-- Directions for this task --
Copy every line below precisely as it appears.

(Stored entries)
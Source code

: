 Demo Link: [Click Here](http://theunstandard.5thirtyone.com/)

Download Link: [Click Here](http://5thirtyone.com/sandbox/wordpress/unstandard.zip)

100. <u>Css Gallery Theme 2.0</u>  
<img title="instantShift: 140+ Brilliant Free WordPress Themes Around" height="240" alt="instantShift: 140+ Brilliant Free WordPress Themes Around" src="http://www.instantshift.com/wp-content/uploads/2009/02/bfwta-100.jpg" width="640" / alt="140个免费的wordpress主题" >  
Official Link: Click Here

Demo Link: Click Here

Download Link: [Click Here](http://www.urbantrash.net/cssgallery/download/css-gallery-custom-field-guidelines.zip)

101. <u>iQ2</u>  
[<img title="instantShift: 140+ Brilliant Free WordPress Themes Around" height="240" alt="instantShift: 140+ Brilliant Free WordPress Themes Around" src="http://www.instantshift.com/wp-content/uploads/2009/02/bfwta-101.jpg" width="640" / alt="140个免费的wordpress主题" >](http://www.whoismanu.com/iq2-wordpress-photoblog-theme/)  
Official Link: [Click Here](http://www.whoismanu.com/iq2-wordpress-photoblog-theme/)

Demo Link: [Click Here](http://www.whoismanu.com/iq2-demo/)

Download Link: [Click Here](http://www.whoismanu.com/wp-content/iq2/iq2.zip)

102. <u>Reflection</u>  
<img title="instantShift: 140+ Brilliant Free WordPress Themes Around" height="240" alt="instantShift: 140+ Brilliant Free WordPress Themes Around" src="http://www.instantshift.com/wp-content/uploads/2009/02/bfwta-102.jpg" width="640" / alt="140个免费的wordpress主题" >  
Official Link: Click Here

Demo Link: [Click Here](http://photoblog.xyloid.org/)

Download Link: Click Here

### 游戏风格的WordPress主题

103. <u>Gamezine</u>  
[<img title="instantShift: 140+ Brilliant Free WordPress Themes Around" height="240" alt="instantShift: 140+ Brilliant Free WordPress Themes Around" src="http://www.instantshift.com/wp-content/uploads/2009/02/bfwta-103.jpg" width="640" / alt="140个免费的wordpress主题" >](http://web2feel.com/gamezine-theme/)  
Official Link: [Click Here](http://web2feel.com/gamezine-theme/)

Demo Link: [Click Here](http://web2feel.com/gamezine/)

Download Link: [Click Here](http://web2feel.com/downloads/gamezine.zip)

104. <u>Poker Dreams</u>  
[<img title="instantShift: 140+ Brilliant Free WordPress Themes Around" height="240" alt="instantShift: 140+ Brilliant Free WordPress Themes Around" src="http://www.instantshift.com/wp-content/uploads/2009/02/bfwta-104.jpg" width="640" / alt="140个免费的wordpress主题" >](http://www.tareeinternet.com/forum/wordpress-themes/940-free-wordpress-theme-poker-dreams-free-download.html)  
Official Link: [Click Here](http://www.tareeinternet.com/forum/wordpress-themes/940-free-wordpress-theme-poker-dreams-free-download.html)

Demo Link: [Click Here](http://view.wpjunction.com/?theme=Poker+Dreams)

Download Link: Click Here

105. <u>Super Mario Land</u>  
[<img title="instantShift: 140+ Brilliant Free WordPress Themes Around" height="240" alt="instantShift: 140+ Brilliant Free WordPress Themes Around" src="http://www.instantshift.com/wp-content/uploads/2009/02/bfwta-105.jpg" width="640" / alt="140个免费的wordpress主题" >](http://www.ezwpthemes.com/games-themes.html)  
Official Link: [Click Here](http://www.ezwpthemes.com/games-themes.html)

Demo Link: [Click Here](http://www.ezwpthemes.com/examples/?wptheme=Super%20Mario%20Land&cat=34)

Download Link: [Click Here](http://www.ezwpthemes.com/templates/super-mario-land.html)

-- Written response --
Source code

: Demo Link: [Click Here](http://theunstandard.5thirtyone.com/)

Download Link: [Click Here](http://5thirtyone.com/sandbox/wordpress/unstandard.zip)

100. <u>Css Gallery Theme 2.0</u>  
<img title="instantShift: 140+ Brilliant Free WordPress Themes Around" height="240" alt="instantShift: 140+ Brilliant Free WordPress Themes Around" src="http://www.instantshift.com/wp-content/uploads/2009/02/bfwta-100.jpg" width="640" / alt="140个免费的wordpress主题" >  
Official Link: Click Here

Demo Link: Click Here

Download Link: [Click Here](http://www.urbantrash.net/cssgallery/download/css-gallery-custom-field-guidelines.zip)

101. <u>iQ2</u>  
[<img title="instantShift: 140+ Brilliant Free WordPress Themes Around" height="240" alt="instantShift: 140+ Brilliant Free WordPress Themes Around" src="http://www.instantshift.com/wp-content/uploads/2009/02/bfwta-101.jpg" width="640" / alt="140个免费的wordpress主题" >](http://www.whoismanu.com/iq2-wordpress-photoblog-theme/)  
Official Link: [Click Here](http://www.whoismanu.com/iq2-wordpress-photoblog-theme/)

Demo Link: [Click Here](http://www.whoismanu.com/iq2-demo/)

Download Link: [Click Here](http://www.whoismanu.com/wp-content/iq2/iq2.zip)

102. <u>Reflection</u>  
<img title="instantShift: 140+ Brilliant Free WordPress Themes Around" height="240" alt="instantShift: 140+ Brilliant Free WordPress Themes Around" src="http://www.instantshift.com/wp-content/uploads/2009/02/bfwta-102.jpg" width="640" / alt="140个免费的wordpress主题" >  
Official Link: Click Here

Demo Link: [Click Here](http://photoblog.xyloid.org/)

Download Link: Click Here

### 游戏风格的WordPress主题

103. <u>Gamezine</u>  
[<img title="instantShift: 140+ Brilliant Free WordPress Themes Around" height="240" alt="instantShift: 140+ Brilliant Free WordPress Themes Around" src="http://www.instantshift.com/wp-content/uploads/2009/02/bfwta-103.jpg" width="640" / alt="140个免费的wordpress主题" >](http://web2feel.com/gamezine-theme/)  
Official Link: [Click Here](http://web2feel.com/gamezine-theme/)

Demo Link: [Click Here](http://web2feel.com/gamezine/)

Download Link: [Click Here](http://web2feel.com/downloads/gamezine.zip)

104. <u>Poker Dreams</u>  
[<img title="instantShift: 140+ Brilliant Free WordPress Themes Around" height="240" alt="instantShift: 140+ Brilliant Free WordPress Themes Around" src="http://www.instantshift.com/wp-content/uploads/2009/02/bfwta-104.jpg" width="640" / alt="140个免费的wordpress主题" >](http://www.tareeinternet.com/forum/wordpress-themes/940-free-wordpress-theme-poker-dreams-free-download.html)  
Official Link: [Click Here](http://www.tareeinternet.com/forum/wordpress-themes/940-free-wordpress-theme-poker-dreams-free-download.html)

Demo Link: [Click Here](http://view.wpjunction.com/?theme=Poker+Dreams)

Download Link: Click Here

105. <u>Super Mario Land</u>  
[<img title="instantShift: 140+ Brilliant Free WordPress Themes Around" height="240" alt="instantShift: 140+ Brilliant Free WordPress Themes Around" src="http://www.instantshift.com/wp-content/uploads/2009/02/bfwta-105.jpg" width="640" / alt="140个免费的wordpress主题" >](http://www.ezwpthemes.com/games-themes.html)  
Official Link: [Click Here](http://www.ezwpthemes.com/games-themes.html)

Demo Link: [Click Here](http://www.ezwpthemes.com/examples/?wptheme=Super%20Mario%20Land&cat=34)

Download Link: [Click Here](http://www.ezwpthemes.com/templates/super-mario-land.html)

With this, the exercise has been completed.